Your task =
Search the data for the string "begin" and copy each line where it turns up.

Information provided =
┄┄┄┄┄┄┄┄┄┄

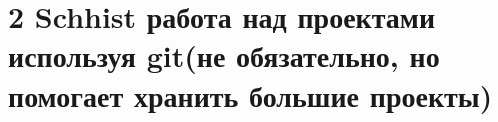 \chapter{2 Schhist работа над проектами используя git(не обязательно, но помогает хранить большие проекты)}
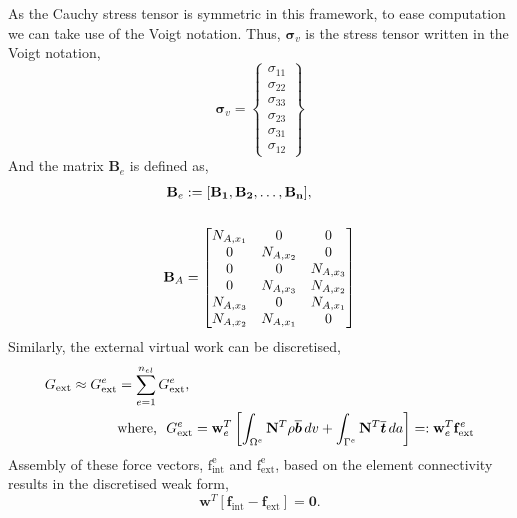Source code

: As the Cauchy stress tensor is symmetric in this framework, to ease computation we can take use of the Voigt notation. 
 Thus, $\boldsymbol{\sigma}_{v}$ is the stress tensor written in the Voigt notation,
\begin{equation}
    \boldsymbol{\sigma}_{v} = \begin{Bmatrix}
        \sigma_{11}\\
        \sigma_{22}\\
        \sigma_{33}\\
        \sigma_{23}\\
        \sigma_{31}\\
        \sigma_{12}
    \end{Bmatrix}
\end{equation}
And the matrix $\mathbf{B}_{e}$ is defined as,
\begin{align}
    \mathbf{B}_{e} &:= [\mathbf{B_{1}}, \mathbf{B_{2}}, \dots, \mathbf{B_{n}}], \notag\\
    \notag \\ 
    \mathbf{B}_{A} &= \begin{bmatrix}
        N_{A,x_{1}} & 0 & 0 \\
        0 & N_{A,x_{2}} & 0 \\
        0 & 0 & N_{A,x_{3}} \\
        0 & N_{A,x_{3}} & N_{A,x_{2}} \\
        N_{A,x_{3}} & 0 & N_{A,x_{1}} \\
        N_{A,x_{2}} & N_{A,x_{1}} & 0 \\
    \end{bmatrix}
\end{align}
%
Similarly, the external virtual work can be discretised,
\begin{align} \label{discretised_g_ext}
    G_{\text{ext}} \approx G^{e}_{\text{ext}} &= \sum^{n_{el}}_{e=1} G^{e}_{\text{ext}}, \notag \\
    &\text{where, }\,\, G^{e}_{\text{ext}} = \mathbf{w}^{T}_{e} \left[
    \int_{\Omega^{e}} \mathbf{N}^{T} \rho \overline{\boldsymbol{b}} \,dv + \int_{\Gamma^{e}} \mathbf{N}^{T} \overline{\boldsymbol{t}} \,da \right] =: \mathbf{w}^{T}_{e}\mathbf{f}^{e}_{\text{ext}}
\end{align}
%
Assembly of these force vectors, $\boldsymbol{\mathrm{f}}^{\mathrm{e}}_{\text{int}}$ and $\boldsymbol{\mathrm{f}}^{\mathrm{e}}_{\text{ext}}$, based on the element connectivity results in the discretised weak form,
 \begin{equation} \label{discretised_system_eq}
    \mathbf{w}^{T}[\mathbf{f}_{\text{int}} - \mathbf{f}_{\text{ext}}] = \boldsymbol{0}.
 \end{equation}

┄┄┄┄┄┄┄┄┄┄

Answer space =
\begin{equation}
    \boldsymbol{\sigma}_{v} = \begin{Bmatrix}
\begin{align}
    \mathbf{B}_{A} &= \begin{bmatrix}
\begin{align} \label{discretised_g_ext}
 \begin{equation} \label{discretised_system_eq}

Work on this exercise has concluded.